[Data for review — start]

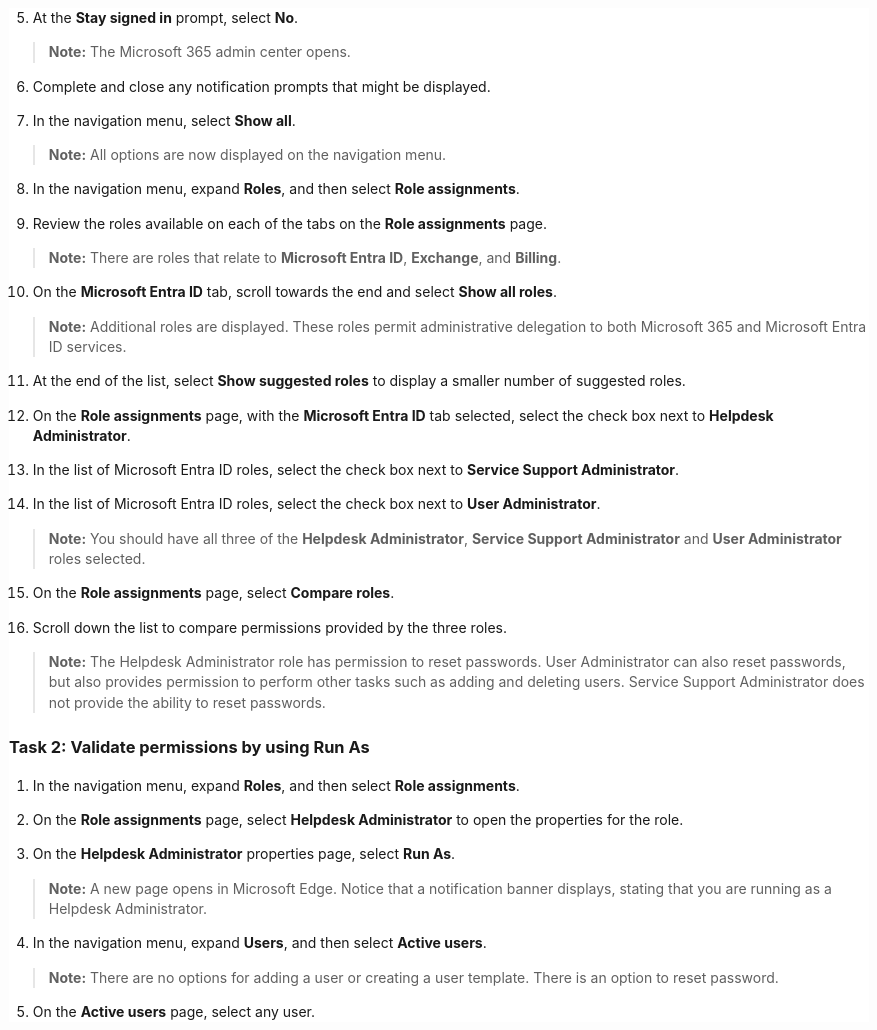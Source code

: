 5.  At the **Stay signed in** prompt, select **No**.

>**Note:** The Microsoft 365 admin center opens.

6.  Complete and close any notification prompts that might be displayed.

7.  In the navigation menu, select **Show all**.

>**Note:** All options are now displayed on the navigation menu.

8.  In the navigation menu, expand **Roles**, and then select **Role assignments**.

9.  Review the roles available on each of the tabs on the **Role assignments** page. 

>**Note:** There are roles that relate to **Microsoft Entra ID**, **Exchange**, and **Billing**.

10.  On the **Microsoft Entra ID** tab, scroll towards the end and select **Show all roles**.

>**Note:** Additional roles are displayed. These roles permit administrative delegation to both Microsoft 365 and Microsoft Entra ID services. 

11.  At the end of the list, select **Show suggested roles** to display a smaller number of suggested roles.

12.  On the **Role assignments** page, with the **Microsoft Entra ID** tab selected, select the check box next to **Helpdesk Administrator**.

13.  In the list of Microsoft Entra ID roles, select the check box next to **Service Support Administrator**.

14.  In the list of Microsoft Entra ID roles, select the check box next to **User Administrator**.

>**Note:** You should have all three of the **Helpdesk Administrator**, **Service Support Administrator** and **User Administrator** roles selected.

15.  On the **Role assignments** page, select **Compare roles**.

16.  Scroll down the list to compare permissions provided by the three roles.

>**Note:** The Helpdesk Administrator role has permission to reset passwords. User Administrator can also reset passwords, but also provides permission to perform other tasks such as adding and deleting users. Service Support Administrator does not provide the ability to reset passwords.

### Task 2: Validate permissions by using Run As

1.  In the navigation menu, expand **Roles**, and then select **Role assignments**.

2.  On the **Role assignments** page, select **Helpdesk Administrator** to open the properties for the role.

3.  On the **Helpdesk Administrator** properties page, select **Run As**.

>**Note:** A new page opens in Microsoft Edge. Notice that a notification banner displays, stating that you are running as a Helpdesk Administrator.

4.  In the navigation menu, expand **Users**, and then select **Active users**.

>**Note:** There are no options for adding a user or creating a user template. There is an option to reset password.

5.  On the **Active users** page, select any user.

[Data for review — finish]

#### [Task requirements]
Note every line of the records that holds the word "navigation", and copy it.

#### [Task output]
7.  In the navigation menu, select **Show all**.
>**Note:** All options are now displayed on the navigation menu.
8.  In the navigation menu, expand **Roles**, and then select **Role assignments**.
1.  In the navigation menu, expand **Roles**, and then select **Role assignments**.
4.  In the navigation menu, expand **Users**, and then select **Active users**.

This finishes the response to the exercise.